L'autre ambiguïté des Huit, c'est sur le commerce international ?
Bien sûr. Le cycle de Doha, lancé en 2001 et censé être celui des pays en développement, n'est toujours pas bouclé. Il achoppe principalement sur la question des subventions agricoles. Là-dessus, le G8 n'a évidemment pas pris de position volontariste. Les pays riches versent 350 milliards de dollars de subventions à leurs agriculteurs, alors qu'on interdit au Sud d'en faire autant et qu'on lui demande d'ouvrir ses marchés. Au fond, les Huit défendent leur intérêt particulier, c'est compréhensible. Mais qu'ils ne se drapent pas dans la morale ou l'éthique, en assurant vouloir l'intérêt général.
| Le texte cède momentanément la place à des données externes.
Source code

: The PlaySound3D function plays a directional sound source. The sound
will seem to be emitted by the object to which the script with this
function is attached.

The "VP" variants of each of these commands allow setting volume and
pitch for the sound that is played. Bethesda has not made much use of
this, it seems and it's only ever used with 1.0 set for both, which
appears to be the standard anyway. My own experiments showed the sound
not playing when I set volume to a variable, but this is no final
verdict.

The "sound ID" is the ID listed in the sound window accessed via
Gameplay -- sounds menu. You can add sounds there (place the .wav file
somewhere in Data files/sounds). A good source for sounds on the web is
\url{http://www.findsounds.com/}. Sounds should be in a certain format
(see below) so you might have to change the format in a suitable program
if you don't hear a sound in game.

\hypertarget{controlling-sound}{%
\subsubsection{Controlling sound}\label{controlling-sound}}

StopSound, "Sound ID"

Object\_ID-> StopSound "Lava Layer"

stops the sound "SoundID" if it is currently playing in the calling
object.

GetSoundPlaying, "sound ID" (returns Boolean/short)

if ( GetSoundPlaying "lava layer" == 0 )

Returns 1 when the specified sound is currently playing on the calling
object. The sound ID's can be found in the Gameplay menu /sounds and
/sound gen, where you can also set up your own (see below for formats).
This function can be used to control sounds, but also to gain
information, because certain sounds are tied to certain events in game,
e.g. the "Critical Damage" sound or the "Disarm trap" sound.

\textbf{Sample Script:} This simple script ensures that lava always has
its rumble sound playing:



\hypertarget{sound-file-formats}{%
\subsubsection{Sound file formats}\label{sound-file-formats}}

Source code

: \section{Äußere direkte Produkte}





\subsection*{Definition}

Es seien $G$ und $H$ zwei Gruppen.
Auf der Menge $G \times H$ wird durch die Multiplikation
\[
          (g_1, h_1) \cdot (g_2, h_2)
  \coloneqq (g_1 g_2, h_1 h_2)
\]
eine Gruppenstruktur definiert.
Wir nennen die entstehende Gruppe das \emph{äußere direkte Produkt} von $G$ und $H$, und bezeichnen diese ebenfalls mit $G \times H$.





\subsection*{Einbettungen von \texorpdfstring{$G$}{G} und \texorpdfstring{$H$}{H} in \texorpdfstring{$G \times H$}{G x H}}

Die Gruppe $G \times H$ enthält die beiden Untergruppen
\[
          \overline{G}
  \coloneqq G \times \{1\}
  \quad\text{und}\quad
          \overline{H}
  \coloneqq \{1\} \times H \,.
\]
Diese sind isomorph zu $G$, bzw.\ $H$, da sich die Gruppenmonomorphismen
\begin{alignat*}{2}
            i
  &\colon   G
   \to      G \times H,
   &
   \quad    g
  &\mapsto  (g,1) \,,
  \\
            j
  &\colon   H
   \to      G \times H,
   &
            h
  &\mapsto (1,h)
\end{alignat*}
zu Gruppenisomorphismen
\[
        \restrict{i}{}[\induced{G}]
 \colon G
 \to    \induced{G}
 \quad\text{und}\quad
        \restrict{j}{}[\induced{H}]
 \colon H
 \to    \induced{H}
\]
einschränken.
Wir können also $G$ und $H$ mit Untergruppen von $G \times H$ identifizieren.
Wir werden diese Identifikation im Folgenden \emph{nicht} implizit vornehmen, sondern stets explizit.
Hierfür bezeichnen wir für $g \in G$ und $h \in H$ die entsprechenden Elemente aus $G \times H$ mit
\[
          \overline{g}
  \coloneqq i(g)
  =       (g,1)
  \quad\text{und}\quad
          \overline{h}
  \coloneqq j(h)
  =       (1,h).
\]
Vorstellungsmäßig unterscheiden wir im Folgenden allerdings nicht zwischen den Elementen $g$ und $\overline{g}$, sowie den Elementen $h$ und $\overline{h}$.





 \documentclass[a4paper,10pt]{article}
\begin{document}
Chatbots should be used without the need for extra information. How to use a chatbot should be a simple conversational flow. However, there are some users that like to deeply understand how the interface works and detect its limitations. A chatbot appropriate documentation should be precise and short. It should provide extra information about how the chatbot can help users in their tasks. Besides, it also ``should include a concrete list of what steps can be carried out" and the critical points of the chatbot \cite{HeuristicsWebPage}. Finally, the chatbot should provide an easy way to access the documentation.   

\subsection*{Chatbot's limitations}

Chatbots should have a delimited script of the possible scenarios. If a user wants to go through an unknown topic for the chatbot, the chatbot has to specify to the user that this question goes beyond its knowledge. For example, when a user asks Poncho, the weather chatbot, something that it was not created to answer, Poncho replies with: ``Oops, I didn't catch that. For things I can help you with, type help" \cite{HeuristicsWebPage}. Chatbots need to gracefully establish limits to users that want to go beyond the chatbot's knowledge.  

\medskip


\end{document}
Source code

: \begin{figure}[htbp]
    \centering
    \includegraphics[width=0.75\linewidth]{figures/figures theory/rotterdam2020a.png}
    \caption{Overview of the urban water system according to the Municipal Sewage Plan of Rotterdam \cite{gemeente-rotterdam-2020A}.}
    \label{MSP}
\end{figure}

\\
Mais les grands pays émergents présents au G8 agissent de même, non ?
Ils reproduisent avec leur culture ce qu'ont fait les pays riches. Comme la Chine. En Afrique, on passe de la Françafrique à la Chinafrique. Et se poursuit l'obsolète troc «matière première africaine contre produits manufacturiers chinois». Ce pourrait être une formidable opportunité pour développer les infrastructures, doper les capacités productives. Mais les dirigeants n'y voient qu'une manne à se partager entre personnes d'une petite minorité. Leur inertie finit par générer l'inégalité, l'absence de création de richesses et le mal-développement. Ils vivent de la «ventrologie» [politique du ventre, ndlr], la non-transparence et l'impunité.
La solution passe par plus de coopération plutôt que de compétition ?
J'appelle cela la «coopétition» entre partenaires inégaux. Un mélange des deux. Les pays riches doivent accepter l'idée d'un transfert de technologie et de savoir-faire. Mais on en revient au verrouillage de la propriété intellectuelle. Dans les années 60, la Somalie était plus riche que la Corée. Mais cette dernière a bénéficié d'un vrai plan Marshall, doublé d'une politique intensive de copie-transfert et de protectionnisme, comme l'ont fait les pays riches pour se développer. La Chine a, elle, choisi seule une autre option : elle est venue chercher des usines textile pièce par pièce en Allemagne pour les remonter là-bas, elle a pillé les modèles et les designs en Afrique avant de les imprimer chez elle et de les réexporter moins cher sur le continent africain lui-même.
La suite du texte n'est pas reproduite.